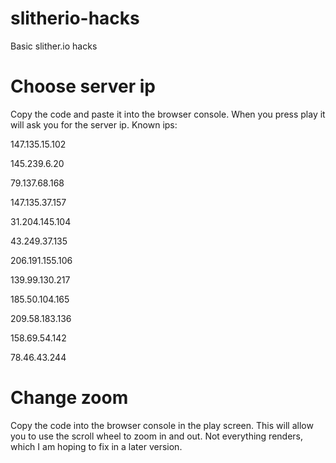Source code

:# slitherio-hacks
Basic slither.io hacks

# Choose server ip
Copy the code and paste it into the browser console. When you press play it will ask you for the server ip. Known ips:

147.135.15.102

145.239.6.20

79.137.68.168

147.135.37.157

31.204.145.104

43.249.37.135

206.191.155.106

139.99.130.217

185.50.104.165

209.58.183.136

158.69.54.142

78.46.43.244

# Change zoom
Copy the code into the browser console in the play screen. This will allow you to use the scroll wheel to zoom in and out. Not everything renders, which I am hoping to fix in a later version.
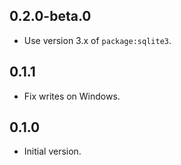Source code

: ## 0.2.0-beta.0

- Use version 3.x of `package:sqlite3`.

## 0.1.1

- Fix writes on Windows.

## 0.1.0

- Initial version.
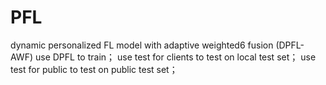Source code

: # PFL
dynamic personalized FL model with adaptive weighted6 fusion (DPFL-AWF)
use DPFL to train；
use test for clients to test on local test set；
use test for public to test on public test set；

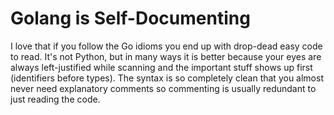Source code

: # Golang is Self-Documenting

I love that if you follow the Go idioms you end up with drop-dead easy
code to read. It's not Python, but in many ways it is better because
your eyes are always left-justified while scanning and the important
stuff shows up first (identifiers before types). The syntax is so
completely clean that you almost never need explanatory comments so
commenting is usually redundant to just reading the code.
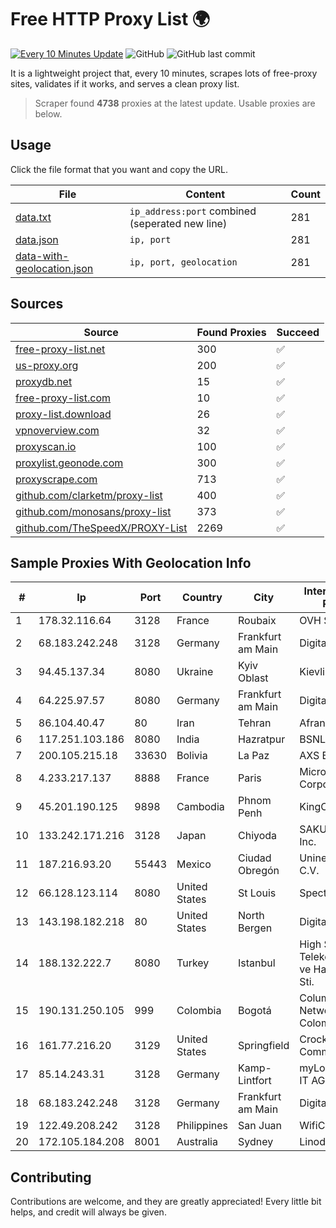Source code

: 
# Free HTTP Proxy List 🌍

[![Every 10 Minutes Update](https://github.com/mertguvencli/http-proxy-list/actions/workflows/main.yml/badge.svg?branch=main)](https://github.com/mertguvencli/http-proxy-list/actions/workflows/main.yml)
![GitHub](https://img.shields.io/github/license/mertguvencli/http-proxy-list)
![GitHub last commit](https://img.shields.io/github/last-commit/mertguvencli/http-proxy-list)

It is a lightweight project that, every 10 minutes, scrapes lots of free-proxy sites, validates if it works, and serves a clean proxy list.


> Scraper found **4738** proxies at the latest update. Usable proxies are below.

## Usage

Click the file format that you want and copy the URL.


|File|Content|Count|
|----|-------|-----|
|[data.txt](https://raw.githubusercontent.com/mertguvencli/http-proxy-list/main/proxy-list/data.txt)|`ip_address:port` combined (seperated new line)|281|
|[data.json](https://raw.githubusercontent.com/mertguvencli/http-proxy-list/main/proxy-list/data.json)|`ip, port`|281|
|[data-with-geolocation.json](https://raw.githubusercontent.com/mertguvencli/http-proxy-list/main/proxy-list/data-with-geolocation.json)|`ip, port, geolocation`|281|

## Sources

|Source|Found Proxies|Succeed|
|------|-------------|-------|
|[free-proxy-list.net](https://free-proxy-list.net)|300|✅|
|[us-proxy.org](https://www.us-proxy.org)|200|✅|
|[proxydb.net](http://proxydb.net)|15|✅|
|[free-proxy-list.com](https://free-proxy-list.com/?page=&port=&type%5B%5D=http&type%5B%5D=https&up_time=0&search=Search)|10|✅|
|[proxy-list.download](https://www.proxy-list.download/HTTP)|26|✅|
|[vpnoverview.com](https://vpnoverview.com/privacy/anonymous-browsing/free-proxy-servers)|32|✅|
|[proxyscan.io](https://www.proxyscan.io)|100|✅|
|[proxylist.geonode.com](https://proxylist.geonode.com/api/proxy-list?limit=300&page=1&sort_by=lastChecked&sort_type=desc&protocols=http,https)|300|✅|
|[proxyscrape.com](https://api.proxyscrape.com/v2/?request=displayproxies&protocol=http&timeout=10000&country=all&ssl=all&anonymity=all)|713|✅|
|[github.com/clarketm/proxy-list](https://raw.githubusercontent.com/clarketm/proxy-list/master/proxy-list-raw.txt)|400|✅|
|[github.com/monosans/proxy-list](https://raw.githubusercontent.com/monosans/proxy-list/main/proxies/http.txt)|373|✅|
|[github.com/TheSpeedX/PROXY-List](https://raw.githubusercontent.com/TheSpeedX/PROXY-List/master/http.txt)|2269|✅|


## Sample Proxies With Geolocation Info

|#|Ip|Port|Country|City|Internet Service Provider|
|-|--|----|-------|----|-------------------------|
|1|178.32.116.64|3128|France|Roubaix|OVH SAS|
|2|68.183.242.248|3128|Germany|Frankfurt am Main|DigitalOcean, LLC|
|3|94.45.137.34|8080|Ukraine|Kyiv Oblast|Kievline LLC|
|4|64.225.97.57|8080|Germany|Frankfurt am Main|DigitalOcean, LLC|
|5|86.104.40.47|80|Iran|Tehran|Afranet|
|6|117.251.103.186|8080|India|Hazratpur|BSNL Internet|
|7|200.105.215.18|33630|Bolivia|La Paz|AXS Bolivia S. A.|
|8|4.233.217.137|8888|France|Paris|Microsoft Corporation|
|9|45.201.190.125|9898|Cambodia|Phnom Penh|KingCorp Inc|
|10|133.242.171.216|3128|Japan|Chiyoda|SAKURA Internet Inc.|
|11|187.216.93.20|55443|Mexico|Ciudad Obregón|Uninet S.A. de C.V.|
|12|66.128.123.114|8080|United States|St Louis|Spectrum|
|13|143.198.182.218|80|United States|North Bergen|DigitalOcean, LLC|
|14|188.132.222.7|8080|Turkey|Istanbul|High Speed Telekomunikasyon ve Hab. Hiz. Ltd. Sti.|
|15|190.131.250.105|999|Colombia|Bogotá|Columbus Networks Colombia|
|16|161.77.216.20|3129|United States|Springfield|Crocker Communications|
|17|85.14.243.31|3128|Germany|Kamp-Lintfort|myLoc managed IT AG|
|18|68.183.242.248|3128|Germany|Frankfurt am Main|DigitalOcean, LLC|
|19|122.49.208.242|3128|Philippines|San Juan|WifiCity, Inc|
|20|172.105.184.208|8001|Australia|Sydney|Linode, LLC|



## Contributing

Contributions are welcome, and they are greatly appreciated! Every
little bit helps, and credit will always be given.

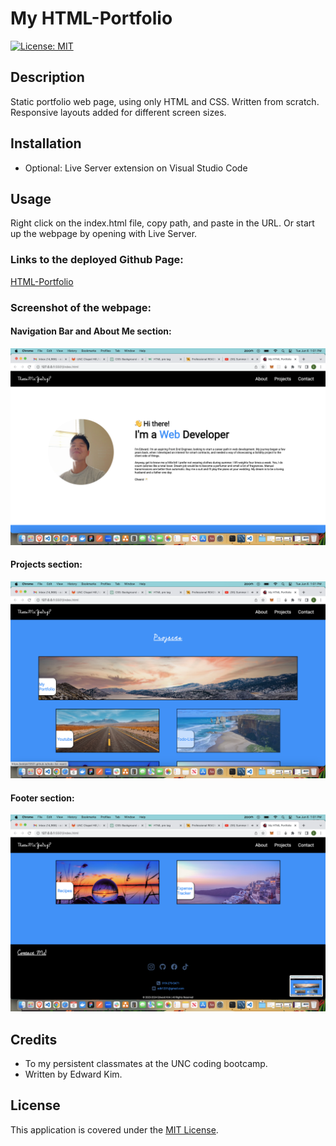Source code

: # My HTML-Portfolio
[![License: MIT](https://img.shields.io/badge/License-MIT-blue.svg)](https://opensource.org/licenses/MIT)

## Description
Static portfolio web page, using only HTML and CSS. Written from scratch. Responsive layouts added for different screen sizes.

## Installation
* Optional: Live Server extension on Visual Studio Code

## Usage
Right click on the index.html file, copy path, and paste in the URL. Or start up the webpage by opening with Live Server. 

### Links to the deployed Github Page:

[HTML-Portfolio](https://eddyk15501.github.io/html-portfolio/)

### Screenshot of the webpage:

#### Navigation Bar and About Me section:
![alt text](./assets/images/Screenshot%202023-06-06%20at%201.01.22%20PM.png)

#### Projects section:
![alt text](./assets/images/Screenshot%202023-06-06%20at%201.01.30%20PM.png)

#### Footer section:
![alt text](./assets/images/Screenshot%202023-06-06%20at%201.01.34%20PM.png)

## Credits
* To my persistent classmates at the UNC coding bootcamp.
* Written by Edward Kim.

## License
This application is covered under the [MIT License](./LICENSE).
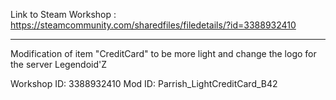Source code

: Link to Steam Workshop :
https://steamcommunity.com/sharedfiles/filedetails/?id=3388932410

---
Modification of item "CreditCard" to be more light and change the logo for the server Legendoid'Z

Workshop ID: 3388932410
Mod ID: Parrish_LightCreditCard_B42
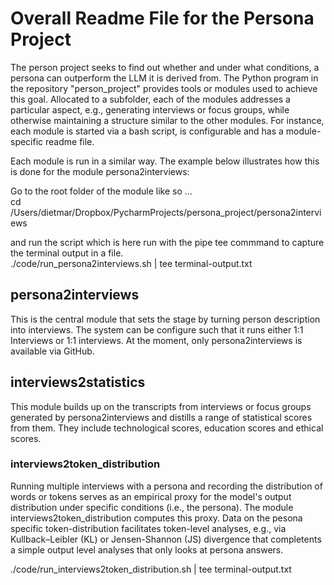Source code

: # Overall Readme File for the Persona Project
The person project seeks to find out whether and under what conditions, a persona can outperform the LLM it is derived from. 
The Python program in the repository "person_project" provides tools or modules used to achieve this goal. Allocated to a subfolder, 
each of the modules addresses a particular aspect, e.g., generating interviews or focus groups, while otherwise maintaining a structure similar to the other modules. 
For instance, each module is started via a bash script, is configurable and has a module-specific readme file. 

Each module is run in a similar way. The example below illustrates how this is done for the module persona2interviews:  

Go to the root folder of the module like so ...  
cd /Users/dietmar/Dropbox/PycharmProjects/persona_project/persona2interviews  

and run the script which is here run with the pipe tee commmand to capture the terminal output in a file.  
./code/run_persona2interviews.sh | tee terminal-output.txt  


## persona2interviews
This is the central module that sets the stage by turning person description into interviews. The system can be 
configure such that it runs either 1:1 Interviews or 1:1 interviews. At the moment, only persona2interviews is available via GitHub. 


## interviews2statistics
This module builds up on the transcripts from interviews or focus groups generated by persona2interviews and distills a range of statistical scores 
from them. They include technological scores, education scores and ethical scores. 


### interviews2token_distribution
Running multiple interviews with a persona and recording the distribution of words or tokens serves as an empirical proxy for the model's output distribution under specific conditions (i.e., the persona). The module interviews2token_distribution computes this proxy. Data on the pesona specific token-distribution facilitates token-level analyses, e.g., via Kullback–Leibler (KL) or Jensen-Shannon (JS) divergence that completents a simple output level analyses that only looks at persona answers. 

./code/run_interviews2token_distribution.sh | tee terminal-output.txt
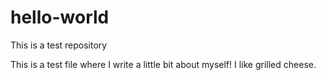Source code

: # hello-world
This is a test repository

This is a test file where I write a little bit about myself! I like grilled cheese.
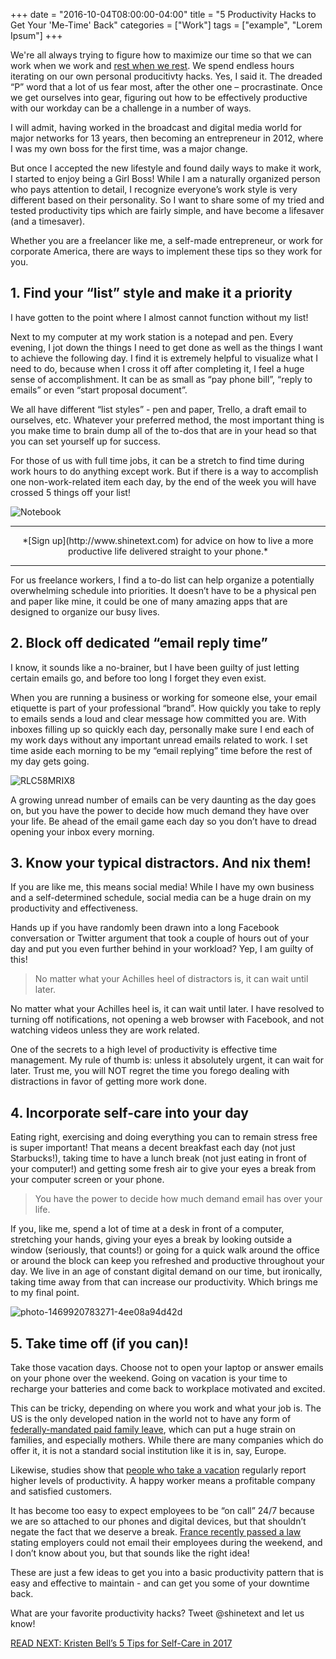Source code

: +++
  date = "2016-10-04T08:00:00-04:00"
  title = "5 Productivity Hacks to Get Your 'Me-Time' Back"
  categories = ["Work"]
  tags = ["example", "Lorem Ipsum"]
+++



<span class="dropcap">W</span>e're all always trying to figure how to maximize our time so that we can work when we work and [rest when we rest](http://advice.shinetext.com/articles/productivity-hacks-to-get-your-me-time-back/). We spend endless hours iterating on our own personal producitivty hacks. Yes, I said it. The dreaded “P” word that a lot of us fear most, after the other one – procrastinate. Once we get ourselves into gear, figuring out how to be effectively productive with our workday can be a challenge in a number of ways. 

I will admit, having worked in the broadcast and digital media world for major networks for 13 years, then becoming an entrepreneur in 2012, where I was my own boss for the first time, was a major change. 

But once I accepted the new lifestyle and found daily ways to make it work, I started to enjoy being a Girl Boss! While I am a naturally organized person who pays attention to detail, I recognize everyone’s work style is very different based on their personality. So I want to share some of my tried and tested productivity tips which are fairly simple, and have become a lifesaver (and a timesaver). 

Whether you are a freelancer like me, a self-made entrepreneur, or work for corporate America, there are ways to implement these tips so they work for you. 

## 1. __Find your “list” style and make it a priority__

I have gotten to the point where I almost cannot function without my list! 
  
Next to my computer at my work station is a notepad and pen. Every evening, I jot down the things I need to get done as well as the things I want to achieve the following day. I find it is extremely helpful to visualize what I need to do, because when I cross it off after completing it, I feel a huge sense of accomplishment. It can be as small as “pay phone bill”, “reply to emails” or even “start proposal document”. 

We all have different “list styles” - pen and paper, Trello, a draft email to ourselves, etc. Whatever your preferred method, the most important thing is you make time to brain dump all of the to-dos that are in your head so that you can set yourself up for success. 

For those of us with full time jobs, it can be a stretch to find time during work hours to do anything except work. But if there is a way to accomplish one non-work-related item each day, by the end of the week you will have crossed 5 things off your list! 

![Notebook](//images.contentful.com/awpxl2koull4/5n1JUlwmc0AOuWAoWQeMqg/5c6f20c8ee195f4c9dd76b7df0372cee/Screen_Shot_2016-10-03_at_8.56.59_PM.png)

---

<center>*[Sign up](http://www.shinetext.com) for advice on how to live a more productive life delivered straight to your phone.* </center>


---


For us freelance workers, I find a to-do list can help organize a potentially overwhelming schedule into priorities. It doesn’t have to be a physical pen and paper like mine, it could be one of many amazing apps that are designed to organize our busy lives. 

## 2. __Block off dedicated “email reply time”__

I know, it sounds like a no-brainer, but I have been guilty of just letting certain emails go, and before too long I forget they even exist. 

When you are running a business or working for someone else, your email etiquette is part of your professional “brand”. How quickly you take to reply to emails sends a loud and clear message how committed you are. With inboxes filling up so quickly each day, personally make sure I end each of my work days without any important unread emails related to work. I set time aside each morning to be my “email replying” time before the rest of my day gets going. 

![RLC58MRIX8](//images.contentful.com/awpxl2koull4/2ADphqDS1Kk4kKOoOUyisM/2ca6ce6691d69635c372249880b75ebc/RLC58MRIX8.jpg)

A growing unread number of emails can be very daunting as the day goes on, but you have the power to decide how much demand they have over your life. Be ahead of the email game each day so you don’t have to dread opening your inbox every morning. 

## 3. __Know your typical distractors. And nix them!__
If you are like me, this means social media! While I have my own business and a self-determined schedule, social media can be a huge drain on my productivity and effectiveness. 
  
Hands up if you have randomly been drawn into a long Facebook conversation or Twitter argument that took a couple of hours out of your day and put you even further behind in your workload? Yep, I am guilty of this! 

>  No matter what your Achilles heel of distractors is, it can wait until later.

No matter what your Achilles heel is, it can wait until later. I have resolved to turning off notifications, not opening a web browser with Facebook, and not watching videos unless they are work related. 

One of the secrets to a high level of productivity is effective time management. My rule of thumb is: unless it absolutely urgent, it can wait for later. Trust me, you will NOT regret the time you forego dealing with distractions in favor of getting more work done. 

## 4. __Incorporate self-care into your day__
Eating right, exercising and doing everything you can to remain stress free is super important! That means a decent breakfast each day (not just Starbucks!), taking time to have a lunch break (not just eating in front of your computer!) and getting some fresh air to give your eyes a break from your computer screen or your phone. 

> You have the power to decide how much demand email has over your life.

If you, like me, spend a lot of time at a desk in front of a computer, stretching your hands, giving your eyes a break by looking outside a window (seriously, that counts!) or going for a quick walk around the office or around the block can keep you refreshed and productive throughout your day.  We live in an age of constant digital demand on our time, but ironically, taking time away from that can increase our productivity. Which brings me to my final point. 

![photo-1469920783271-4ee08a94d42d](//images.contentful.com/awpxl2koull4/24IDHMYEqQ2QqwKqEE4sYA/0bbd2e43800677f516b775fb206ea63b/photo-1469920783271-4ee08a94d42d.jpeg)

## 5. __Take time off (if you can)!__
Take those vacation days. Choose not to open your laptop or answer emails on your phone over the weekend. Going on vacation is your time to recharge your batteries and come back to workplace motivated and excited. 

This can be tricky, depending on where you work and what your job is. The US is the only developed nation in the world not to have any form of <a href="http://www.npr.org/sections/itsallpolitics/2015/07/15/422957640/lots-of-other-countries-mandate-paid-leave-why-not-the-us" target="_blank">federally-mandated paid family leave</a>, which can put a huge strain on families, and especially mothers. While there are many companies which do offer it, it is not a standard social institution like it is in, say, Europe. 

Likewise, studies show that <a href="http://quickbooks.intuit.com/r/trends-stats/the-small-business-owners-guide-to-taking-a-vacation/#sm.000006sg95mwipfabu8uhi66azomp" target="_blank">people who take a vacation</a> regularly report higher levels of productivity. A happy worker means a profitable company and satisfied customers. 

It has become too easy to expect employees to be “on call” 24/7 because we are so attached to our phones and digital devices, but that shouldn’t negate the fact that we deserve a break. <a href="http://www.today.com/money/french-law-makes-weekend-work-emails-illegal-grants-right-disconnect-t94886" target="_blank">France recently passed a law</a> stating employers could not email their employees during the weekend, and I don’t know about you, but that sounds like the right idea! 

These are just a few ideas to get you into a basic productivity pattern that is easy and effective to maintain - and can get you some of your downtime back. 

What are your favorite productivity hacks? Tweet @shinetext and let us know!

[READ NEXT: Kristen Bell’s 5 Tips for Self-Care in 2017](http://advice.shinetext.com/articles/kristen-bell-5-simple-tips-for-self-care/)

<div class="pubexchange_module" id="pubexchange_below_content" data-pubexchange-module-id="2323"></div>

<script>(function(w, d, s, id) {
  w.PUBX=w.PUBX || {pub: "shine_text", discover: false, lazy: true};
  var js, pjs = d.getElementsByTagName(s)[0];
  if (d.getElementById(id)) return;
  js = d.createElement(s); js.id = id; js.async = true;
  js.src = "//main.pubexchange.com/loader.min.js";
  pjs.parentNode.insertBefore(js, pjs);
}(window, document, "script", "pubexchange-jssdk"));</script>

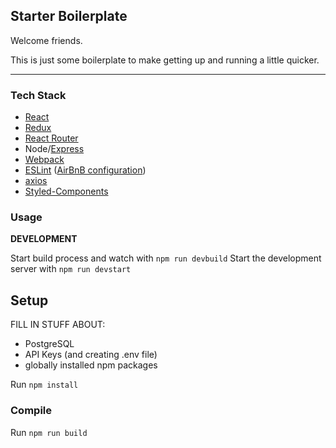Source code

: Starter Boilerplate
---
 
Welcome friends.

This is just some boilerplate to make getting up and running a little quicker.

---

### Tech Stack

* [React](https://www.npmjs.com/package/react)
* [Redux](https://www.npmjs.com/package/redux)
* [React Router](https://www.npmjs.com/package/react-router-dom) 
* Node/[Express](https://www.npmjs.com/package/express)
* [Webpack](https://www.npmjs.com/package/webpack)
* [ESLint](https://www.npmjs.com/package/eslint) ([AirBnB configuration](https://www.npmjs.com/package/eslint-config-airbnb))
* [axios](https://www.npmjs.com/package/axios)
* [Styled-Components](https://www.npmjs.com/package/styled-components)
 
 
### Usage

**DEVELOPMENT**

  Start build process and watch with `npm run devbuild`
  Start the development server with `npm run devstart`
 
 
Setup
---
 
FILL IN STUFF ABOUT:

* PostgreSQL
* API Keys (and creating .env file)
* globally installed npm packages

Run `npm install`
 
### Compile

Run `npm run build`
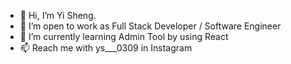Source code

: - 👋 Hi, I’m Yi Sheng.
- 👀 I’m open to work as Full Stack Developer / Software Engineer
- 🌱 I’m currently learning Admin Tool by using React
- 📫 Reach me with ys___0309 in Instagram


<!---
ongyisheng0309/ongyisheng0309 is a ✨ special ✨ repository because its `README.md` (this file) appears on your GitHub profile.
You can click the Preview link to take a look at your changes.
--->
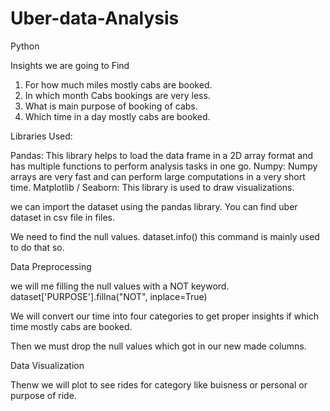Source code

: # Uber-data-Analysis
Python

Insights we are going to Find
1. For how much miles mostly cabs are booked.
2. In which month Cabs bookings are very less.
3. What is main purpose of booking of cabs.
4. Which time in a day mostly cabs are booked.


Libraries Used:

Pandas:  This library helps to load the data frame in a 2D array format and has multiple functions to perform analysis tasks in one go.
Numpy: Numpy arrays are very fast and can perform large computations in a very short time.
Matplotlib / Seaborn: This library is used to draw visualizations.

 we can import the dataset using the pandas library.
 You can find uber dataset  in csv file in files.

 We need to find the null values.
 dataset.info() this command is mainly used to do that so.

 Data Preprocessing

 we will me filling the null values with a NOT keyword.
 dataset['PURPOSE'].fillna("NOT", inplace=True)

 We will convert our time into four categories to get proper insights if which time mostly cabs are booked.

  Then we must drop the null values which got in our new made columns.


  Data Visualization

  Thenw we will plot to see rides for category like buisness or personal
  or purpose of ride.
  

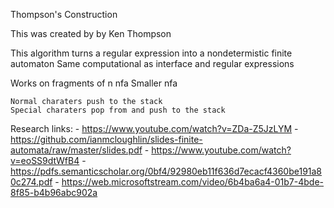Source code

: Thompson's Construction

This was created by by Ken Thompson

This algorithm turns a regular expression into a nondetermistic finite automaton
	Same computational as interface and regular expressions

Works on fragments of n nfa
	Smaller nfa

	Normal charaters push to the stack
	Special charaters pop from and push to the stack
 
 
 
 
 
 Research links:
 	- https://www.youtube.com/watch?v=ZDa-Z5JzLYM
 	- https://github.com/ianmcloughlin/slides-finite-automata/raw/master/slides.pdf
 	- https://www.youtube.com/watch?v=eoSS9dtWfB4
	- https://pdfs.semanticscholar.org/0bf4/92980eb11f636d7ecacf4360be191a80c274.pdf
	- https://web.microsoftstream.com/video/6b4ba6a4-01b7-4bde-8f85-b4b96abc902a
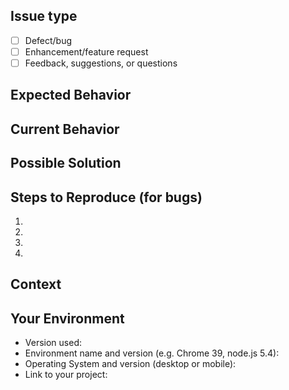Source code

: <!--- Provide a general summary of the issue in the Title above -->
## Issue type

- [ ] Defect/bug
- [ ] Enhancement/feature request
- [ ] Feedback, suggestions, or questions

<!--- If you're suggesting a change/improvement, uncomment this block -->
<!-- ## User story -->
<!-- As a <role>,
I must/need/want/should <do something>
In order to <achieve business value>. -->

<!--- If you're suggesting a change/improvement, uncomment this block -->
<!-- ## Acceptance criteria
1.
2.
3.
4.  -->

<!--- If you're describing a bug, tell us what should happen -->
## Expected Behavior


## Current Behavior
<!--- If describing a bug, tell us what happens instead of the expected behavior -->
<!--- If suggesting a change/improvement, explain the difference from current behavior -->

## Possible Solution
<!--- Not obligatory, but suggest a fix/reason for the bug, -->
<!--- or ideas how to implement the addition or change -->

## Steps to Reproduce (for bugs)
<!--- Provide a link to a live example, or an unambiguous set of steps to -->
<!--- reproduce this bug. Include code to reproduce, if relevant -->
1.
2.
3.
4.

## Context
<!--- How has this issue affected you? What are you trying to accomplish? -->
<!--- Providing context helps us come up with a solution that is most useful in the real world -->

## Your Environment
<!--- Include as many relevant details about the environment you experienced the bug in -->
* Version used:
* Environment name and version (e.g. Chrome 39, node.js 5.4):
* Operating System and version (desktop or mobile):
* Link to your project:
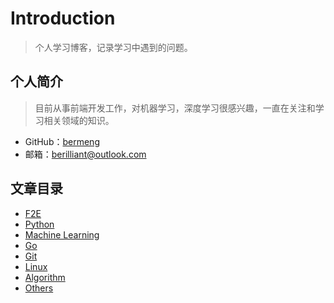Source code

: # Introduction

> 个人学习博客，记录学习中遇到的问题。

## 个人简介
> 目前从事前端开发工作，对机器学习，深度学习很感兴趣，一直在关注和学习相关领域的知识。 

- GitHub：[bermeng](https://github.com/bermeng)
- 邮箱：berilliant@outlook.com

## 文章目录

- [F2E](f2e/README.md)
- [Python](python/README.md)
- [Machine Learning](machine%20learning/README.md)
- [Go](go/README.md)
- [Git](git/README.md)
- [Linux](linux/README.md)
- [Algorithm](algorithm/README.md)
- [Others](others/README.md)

━━━━━━━━

YOUR OBJECTIVE -
Exactly the lines above from the one with "Hands up if" to the one with "No matter what your Achilles heel is, it", both included, are to be quoted; leave the rest out.

COMPLETED TASK -
Hands up if you have randomly been drawn into a long Facebook conversation or Twitter argument that took a couple of hours out of your day and put you even further behind in your workload? Yep, I am guilty of this! 

>  No matter what your Achilles heel of distractors is, it can wait until later.

No matter what your Achilles heel is, it can wait until later. I have resolved to turning off notifications, not opening a web browser with Facebook, and not watching videos unless they are work related. 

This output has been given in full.